Unter Mutagenese versteht man die ungezielte oder gezielte Veränderung von Erbgut. Erstere kommt in der Natur vor oder kann durch konventionelle Züchtungstechniken erreicht werden, etwa durch Strahlung oder chemische Prozesse. In Luxemburg ging es aber um die relativ neue Methode, mittels eines Enzyms die DNA an bestimmten Stellen „aufzuschneiden“ – deshalb der etwas irreführende Begriff „Gen-Schere“ –, einzelne Basen herauszunehmen und zu ersetzen, um gewünschte Eigenschaften zu erzielen. Im Unterschied zur Neukombinierung von Erbinformation verschiedener Arten sind bei der Punktmutation Veränderungen im Zielprodukt nicht mehr nachweis- und, einmal freigesetzt, auch nicht rückholbar, falls sich unerwünschte Erscheinungen herausbilden. Die Richter hatten nun auf Grundlage des Europäischen Gentechnikrechts von 2001 zu entscheiden, ob es sich bei dieser Art gentechnisch veränderter, aber als solche nicht erkennbarer Pflanzen um GVO handelt oder nicht. Ein Etappensieg im Kampf gegen die Zurichtung der Natur?
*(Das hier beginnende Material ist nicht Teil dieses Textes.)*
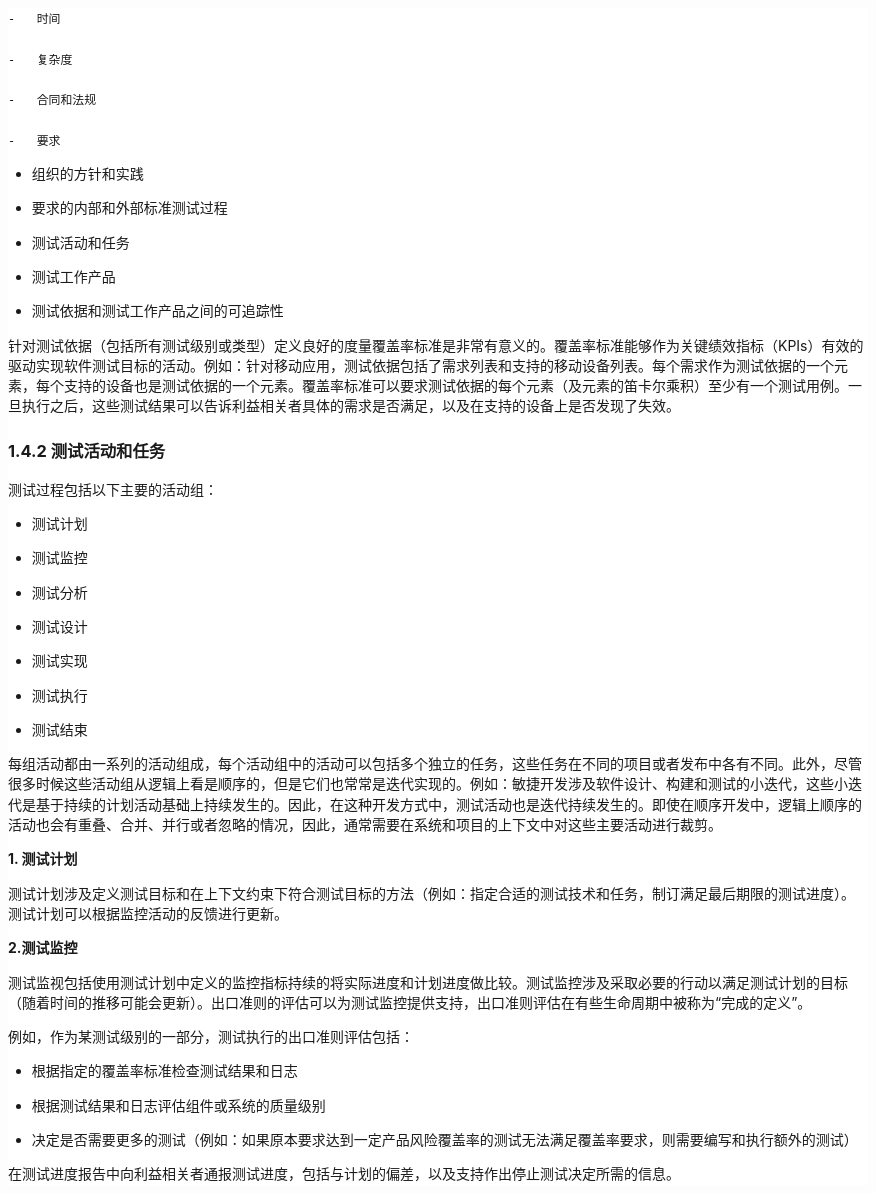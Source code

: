     -   时间

    -   复杂度

    -   合同和法规

    -   要求

-   组织的方针和实践

-   要求的内部和外部标准测试过程

-   测试活动和任务

-   测试工作产品

-   测试依据和测试工作产品之间的可追踪性

针对测试依据（包括所有测试级别或类型）定义良好的度量覆盖率标准是非常有意义的。覆盖率标准能够作为关键绩效指标（KPIs）有效的驱动实现软件测试目标的活动。例如：针对移动应用，测试依据包括了需求列表和支持的移动设备列表。每个需求作为测试依据的一个元素，每个支持的设备也是测试依据的一个元素。覆盖率标准可以要求测试依据的每个元素（及元素的笛卡尔乘积）至少有一个测试用例。一旦执行之后，这些测试结果可以告诉利益相关者具体的需求是否满足，以及在支持的设备上是否发现了失效。

### 1.4.2 测试活动和任务

测试过程包括以下主要的活动组：

-   测试计划

-   测试监控

-   测试分析

-   测试设计

-   测试实现

-   测试执行

-   测试结束

每组活动都由一系列的活动组成，每个活动组中的活动可以包括多个独立的任务，这些任务在不同的项目或者发布中各有不同。此外，尽管很多时候这些活动组从逻辑上看是顺序的，但是它们也常常是迭代实现的。例如：敏捷开发涉及软件设计、构建和测试的小迭代，这些小迭代是基于持续的计划活动基础上持续发生的。因此，在这种开发方式中，测试活动也是迭代持续发生的。即使在顺序开发中，逻辑上顺序的活动也会有重叠、合并、并行或者忽略的情况，因此，通常需要在系统和项目的上下文中对这些主要活动进行裁剪。

**1. 测试计划**

测试计划涉及定义测试目标和在上下文约束下符合测试目标的方法（例如：指定合适的测试技术和任务，制订满足最后期限的测试进度）。测试计划可以根据监控活动的反馈进行更新。

**2.测试监控**

测试监视包括使用测试计划中定义的监控指标持续的将实际进度和计划进度做比较。测试监控涉及采取必要的行动以满足测试计划的目标（随着时间的推移可能会更新）。出口准则的评估可以为测试监控提供支持，出口准则评估在有些生命周期中被称为“完成的定义”。

例如，作为某测试级别的一部分，测试执行的出口准则评估包括：

-   根据指定的覆盖率标准检查测试结果和日志

-   根据测试结果和日志评估组件或系统的质量级别

-   决定是否需要更多的测试（例如：如果原本要求达到一定产品风险覆盖率的测试无法满足覆盖率要求，则需要编写和执行额外的测试）

在测试进度报告中向利益相关者通报测试进度，包括与计划的偏差，以及支持作出停止测试决定所需的信息。

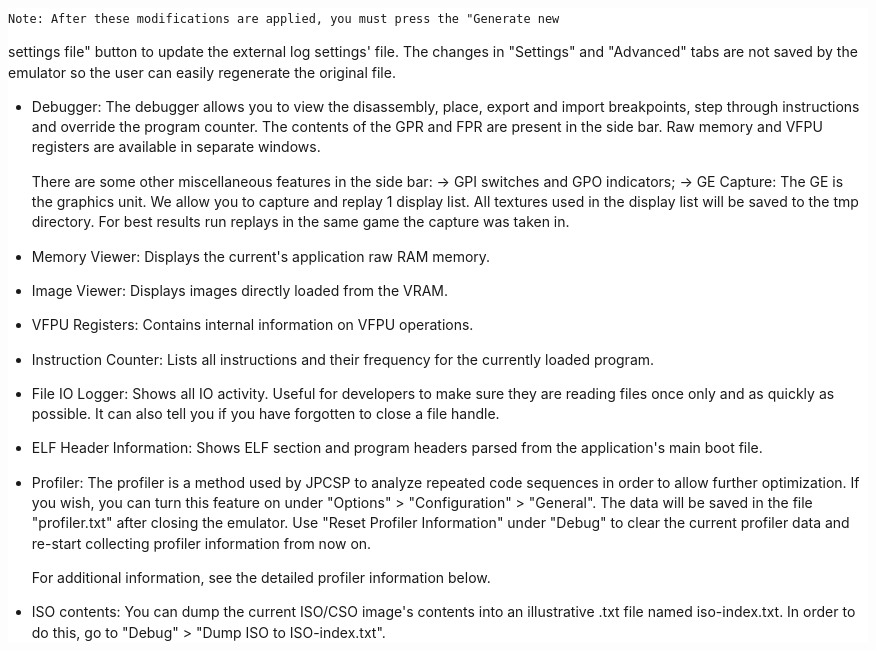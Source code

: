 	Note: After these modifications are applied, you must press the "Generate new
settings file" button to update the external log settings' file. The changes in
"Settings" and "Advanced" tabs are not saved by the emulator so the user can
easily regenerate the original file.


* Debugger:
The debugger allows you to view the disassembly, place, export and import 
breakpoints, step through instructions and override the program counter.
The contents of the GPR and FPR are present in the side bar.
Raw memory and VFPU registers are available in separate windows.

	There are some other miscellaneous features in the side bar:
	-> GPI switches and GPO indicators;
	-> GE Capture:
		The GE is the graphics unit. We allow you to capture and replay 1 
	display list. All textures used in the display list will be saved to 
	the tmp directory.
		For best results run replays in the same game the capture was taken in.


* Memory Viewer:
Displays the current's application raw RAM memory.


* Image Viewer:
Displays images directly loaded from the VRAM.


* VFPU Registers:
Contains internal information on VFPU operations.


* Instruction Counter:
Lists all instructions and their frequency for the currently loaded program.


* File IO Logger:
Shows all IO activity. 
Useful for developers to make sure they are reading files once only and as 
quickly as possible. It can also tell you if you have forgotten to close a 
file handle.


* ELF Header Information:
Shows ELF section and program headers parsed from the application's main boot 
file.


- Profiler:
The profiler is a method used by JPCSP to analyze repeated code sequences in
order to allow further optimization. If you wish, you can turn this feature on
under "Options" > "Configuration" > "General". The data will be saved in the file
"profiler.txt" after closing the emulator.
Use "Reset Profiler Information" under "Debug" to clear the current profiler data
and re-start collecting profiler information from now on.

	For additional information, see the detailed profiler information below.

- ISO contents:
You can dump the current ISO/CSO image's contents into an illustrative .txt
file named iso-index.txt.
In order to do this, go to "Debug" > "Dump ISO to ISO-index.txt".
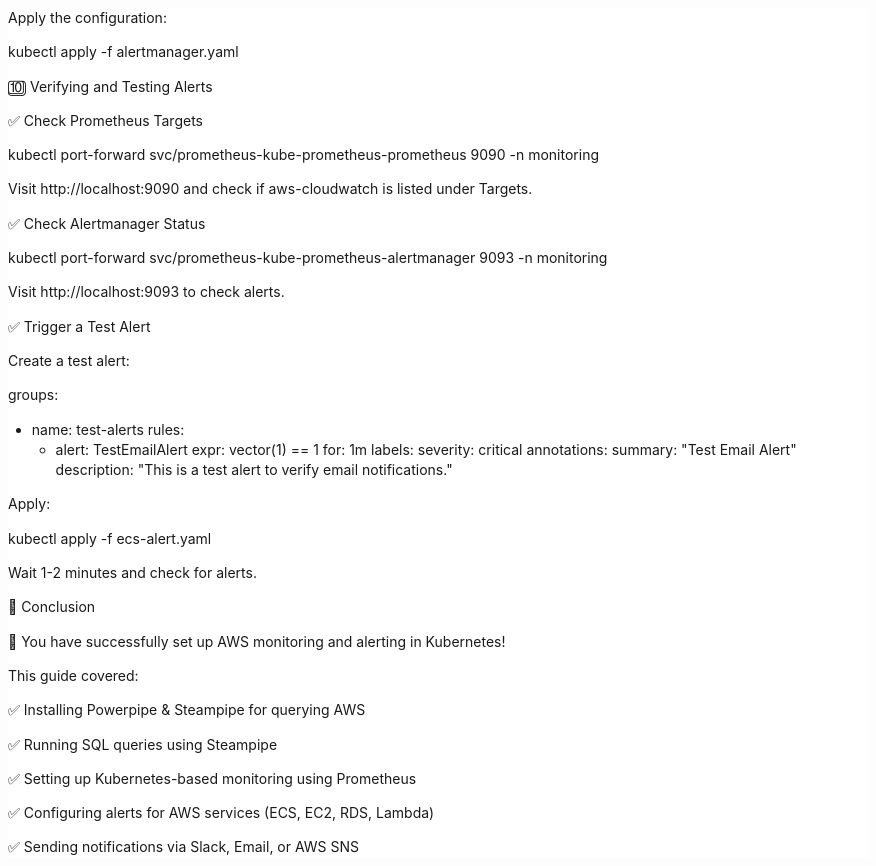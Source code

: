 
Apply the configuration: 

kubectl apply -f alertmanager.yaml 
  

 

🔟 Verifying and Testing Alerts 

✅ Check Prometheus Targets 

kubectl port-forward svc/prometheus-kube-prometheus-prometheus 9090 -n monitoring 
  

Visit http://localhost:9090 and check if aws-cloudwatch is listed under Targets. 

✅ Check Alertmanager Status 

kubectl port-forward svc/prometheus-kube-prometheus-alertmanager 9093 -n monitoring 
  

Visit http://localhost:9093 to check alerts. 

✅ Trigger a Test Alert 

Create a test alert: 

groups: 
  - name: test-alerts 
    rules: 
      - alert: TestEmailAlert 
        expr: vector(1) == 1 
        for: 1m 
        labels: 
          severity: critical 
        annotations: 
          summary: "Test Email Alert" 
          description: "This is a test alert to verify email notifications." 
  

Apply: 

kubectl apply -f ecs-alert.yaml 
  

Wait 1-2 minutes and check for alerts. 

 

🔹 Conclusion 

🚀 You have successfully set up AWS monitoring and alerting in Kubernetes! 

 This guide covered: 

 ✅ Installing Powerpipe & Steampipe for querying AWS 

 ✅ Running SQL queries using Steampipe 

 ✅ Setting up Kubernetes-based monitoring using Prometheus 

 ✅ Configuring alerts for AWS services (ECS, EC2, RDS, Lambda) 

 ✅ Sending notifications via Slack, Email, or AWS SNS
Doch was ist „Natur“ schon in einer Landwirtschaft, die nicht erst mit dem Agrobusiness ihre Unschuld verloren hat? Auch Biobauern setzen gezüchtete Kulturpflanzen ein, auch „alte Sorten“ sind kein Wildwuchs, Züchter „mendeln“ Gewünschtes heraus und eliminieren Unerwünschtes. Nur bewerkstelligt das die Gen-Schere zielgenauer – auch wenn die Gen-Edierung mittels CRISPR, wie verschiedene Forschungsprojekte zeigen, durchaus unerwünschte Mutationen hervorrufen können – und vor allem sehr viel schneller.
Und genau das ist der ökonomische Hintergrund im internationalen Wettlauf um die Anwendung der CRISPR-Technik: Immer neue Sorten können immer schneller und billiger auf den Markt gebracht werden, und weil sie technisch verändert wurden, sind sie auch patentierbar, mit allen Folgen für die landwirtschaftlichen Produzenten.
Vielleicht richten diese Produkte weniger Schaden an als etwa die medizinische Anwendung der Gen-Schere, die im Verdacht steht, Krebs auszulösen, und vielleicht ist es sogar möglich, Resistenzen alter Nutzpflanzen zurückzu-„edieren“. Aber selbst wenn die kleinen Start-ups mit ihren „Gen-Schneidereien“ zum Zuge kämen, würde die ungehinderte Freisetzung dieser Pflanzen die Wahlfreiheit derer einschränken, die sich für nicht gentechnisch veränderte Lebensmittel entschieden haben. Und ist Wahlfreiheit nicht ein fundamental liberales Prinzip?
In größerem Maßstab wäre dagegen zu entscheiden, ob wir uns mit dem Klimawandel und seinen Folgen abfinden und lediglich Anpassungsreparaturen auf den Weg bringen wollen oder nicht. Es verstärkt sich der Eindruck, dass inzwischen auch das Hochhalten der Klimaziele als „old fashioned“ gilt.